Yes you may think I'm at the butt end of a telephone game experiment and purple monkey dishwasher has already been done. You wouldn't think that the 3 words: Mars, Cheese, and Castle could go together.
When I think Mars, I tend to think of Edgar Rice Burroughs, Marvin the Martian, or a delectable nougaty chocolate confection suitable for frying by Scots.
When I think of Cheese, I tend to think of pizza, sense of humor, and boxes of Cheez-its (which I think used to be called Cheez Nips when I was growing up, but maybe someone complained about racial intonations).
When I think of Castles, I tend to think of chess, Harold and Kumar, and Nathan Fillion.

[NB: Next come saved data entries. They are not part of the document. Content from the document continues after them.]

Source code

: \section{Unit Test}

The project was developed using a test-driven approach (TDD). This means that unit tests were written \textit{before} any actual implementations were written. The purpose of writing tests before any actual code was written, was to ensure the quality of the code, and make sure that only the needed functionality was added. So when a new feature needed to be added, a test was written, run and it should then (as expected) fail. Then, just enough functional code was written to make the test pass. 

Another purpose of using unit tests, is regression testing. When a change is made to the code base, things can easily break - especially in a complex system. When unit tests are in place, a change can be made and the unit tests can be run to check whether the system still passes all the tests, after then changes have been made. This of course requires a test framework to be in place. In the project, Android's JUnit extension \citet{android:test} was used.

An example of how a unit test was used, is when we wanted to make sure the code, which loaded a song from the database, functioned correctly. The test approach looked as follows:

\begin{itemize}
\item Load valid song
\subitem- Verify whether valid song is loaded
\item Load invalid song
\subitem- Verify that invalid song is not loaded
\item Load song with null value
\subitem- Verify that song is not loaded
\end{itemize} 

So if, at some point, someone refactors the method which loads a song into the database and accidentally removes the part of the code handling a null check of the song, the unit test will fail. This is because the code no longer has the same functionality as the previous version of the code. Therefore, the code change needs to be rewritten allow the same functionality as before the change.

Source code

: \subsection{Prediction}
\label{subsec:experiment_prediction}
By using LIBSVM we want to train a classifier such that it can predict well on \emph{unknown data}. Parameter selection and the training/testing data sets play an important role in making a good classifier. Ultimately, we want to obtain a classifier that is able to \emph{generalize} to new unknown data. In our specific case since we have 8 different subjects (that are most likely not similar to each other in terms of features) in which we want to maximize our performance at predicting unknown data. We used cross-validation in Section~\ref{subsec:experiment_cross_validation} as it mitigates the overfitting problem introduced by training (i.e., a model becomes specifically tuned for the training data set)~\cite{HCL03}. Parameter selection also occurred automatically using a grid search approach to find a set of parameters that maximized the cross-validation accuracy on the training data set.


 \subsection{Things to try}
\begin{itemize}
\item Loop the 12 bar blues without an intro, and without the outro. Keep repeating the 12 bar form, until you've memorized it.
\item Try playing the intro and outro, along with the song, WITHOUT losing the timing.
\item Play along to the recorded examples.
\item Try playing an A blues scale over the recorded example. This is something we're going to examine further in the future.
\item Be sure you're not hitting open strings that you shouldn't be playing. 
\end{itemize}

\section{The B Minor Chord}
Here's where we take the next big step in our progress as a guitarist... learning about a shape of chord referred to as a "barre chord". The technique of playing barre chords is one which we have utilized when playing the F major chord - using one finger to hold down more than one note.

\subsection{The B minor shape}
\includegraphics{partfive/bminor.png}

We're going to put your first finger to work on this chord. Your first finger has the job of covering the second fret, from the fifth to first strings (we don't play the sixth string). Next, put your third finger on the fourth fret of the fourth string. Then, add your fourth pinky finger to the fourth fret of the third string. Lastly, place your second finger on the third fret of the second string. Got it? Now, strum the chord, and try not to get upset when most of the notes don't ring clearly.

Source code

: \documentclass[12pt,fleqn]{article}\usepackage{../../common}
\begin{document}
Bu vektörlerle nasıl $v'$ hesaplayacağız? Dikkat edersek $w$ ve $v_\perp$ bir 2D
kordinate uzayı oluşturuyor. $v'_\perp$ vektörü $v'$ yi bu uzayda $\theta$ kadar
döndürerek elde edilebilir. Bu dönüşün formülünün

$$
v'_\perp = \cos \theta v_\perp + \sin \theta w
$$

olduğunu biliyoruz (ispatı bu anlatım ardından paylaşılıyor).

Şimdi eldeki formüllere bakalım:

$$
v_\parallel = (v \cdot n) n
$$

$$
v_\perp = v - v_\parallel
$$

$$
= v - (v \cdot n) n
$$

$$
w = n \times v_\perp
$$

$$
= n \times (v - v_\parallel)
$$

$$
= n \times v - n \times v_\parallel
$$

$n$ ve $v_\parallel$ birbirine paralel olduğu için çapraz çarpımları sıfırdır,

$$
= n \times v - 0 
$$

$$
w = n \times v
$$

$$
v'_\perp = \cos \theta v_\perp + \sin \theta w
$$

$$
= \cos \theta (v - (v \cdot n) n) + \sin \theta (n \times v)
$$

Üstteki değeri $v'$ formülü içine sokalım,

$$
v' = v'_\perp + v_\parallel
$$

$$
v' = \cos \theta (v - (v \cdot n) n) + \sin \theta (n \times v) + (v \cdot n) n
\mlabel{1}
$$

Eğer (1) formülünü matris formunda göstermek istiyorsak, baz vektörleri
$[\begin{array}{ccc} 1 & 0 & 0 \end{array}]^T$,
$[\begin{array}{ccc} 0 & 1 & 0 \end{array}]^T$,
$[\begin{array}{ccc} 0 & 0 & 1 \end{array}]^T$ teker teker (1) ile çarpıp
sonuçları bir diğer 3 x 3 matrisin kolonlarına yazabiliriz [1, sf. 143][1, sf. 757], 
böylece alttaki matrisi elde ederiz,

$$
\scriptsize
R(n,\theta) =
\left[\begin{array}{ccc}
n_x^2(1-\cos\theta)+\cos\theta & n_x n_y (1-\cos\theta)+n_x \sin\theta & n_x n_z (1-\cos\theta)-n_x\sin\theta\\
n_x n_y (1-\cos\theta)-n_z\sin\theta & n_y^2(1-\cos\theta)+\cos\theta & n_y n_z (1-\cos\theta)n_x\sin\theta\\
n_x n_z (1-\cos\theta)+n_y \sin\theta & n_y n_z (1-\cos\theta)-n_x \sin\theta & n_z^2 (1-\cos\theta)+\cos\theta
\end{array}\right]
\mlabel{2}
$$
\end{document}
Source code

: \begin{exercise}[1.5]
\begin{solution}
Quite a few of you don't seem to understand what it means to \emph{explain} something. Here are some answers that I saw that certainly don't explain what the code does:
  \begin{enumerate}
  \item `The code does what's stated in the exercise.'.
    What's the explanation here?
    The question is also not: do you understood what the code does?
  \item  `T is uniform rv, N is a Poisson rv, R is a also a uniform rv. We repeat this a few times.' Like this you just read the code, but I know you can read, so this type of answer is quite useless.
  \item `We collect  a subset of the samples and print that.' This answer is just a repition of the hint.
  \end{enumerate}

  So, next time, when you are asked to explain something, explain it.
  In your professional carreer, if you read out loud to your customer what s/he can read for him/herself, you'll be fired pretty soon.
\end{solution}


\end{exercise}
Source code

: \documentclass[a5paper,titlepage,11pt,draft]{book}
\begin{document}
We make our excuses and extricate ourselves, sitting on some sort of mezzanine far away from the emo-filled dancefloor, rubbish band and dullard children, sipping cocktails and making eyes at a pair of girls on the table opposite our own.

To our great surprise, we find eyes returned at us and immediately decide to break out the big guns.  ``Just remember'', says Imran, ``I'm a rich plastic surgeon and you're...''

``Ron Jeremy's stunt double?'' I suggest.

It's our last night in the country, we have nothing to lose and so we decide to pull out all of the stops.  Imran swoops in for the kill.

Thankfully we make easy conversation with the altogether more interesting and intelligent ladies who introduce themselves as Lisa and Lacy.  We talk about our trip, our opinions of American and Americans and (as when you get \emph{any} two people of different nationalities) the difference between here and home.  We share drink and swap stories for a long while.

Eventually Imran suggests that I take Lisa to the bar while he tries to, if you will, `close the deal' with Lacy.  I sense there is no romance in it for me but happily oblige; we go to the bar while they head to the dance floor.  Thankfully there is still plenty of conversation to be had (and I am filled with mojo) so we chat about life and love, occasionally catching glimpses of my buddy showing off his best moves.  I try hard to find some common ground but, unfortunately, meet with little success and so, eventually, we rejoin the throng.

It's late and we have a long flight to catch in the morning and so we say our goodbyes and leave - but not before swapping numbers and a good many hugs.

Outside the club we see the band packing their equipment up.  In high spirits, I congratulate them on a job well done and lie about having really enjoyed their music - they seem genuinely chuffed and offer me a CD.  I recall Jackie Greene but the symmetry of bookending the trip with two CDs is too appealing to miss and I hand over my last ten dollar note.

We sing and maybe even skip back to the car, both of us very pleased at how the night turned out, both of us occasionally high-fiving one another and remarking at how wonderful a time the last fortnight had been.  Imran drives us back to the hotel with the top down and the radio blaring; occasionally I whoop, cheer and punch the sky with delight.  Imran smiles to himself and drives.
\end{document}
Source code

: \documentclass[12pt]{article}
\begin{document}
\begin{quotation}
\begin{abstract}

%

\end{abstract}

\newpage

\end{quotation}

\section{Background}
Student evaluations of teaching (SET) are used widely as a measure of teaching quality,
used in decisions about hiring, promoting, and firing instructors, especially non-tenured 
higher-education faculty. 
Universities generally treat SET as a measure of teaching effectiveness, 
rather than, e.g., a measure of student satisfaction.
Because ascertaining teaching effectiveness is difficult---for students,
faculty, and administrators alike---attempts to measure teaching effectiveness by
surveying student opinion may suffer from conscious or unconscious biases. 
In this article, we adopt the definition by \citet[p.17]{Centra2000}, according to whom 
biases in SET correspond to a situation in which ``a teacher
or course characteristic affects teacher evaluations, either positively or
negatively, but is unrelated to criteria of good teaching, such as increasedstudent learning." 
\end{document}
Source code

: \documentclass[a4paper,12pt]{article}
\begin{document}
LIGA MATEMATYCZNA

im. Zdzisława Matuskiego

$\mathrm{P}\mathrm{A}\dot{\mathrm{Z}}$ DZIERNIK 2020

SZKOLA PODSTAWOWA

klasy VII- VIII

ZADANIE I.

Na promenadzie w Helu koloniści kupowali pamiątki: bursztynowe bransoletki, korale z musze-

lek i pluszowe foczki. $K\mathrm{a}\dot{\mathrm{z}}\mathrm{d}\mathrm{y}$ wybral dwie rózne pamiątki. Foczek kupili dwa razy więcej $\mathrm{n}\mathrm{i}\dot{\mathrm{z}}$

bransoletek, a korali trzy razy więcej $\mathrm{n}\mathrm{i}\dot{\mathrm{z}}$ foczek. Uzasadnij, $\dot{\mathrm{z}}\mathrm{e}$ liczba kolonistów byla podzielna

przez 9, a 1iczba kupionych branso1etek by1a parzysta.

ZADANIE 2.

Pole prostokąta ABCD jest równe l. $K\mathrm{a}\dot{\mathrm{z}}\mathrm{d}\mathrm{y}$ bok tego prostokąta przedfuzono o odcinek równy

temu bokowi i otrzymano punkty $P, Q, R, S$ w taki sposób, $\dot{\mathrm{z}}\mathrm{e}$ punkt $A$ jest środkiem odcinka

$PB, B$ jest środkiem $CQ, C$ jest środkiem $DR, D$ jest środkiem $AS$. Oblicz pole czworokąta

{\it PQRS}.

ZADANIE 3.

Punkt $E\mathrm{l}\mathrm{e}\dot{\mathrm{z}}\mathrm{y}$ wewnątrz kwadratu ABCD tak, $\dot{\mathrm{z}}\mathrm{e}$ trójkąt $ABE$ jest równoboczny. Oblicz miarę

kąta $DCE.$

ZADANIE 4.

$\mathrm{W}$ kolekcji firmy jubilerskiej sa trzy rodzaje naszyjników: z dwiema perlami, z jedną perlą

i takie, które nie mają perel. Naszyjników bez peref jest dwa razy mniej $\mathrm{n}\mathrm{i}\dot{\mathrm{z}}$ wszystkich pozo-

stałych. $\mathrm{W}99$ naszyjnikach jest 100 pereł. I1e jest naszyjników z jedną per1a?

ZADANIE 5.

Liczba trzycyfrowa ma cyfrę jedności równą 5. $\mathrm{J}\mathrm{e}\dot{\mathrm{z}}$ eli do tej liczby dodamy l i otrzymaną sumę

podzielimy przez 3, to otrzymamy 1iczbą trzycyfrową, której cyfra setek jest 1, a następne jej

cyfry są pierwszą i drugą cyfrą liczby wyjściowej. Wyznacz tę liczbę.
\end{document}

What I don't do is think of the three words together, yet driving at a snail's pace o'er the construction-laden interstates approaching Milwaukee, Wisconsin yesterday, I saw what I saw (and my friend Steve can back me up) and that was a larger than life sign which read MARS CHEESE CASTLE.
Now, of course, I was intrigued, but not enough to stop the car from our 5mph pace and find an exit ramp... perhaps I was thinking of the unlimited possibilities of the concept of a Mars Cheese Castle with Marvin the Martian as sole proprietor echoing the best lines of the Monty Python Cheese Shop sketch when I got pulled over in Waterford, Wisconsin at 1am for speeding.
I got caught doing 20mph over the speed while travelling at 45mph... you do the math folks. That means the speed limit was 25mph. I was passed by a turtle and a snail out for a late night stroll when I got back on the road again.
The cop was actually very nice. He gave me a warning but told me my Windstar's license plate had come back with a citation on a Crown Victoria. I thought I had the plates new when I first leased a van nine years ago. If I had to guess however, I'd like to think the previous owner of my plates got caught storming the Mars Cheese Castle which was ably-protected by the Swiss Guard.
I would also like to think that if one got caught by the guards, they would throw you in the Mars Cheese Castle dungeon with limburger carpets. The only way you could get out was to eat the only thing that wasn't made of cheese - headcheese.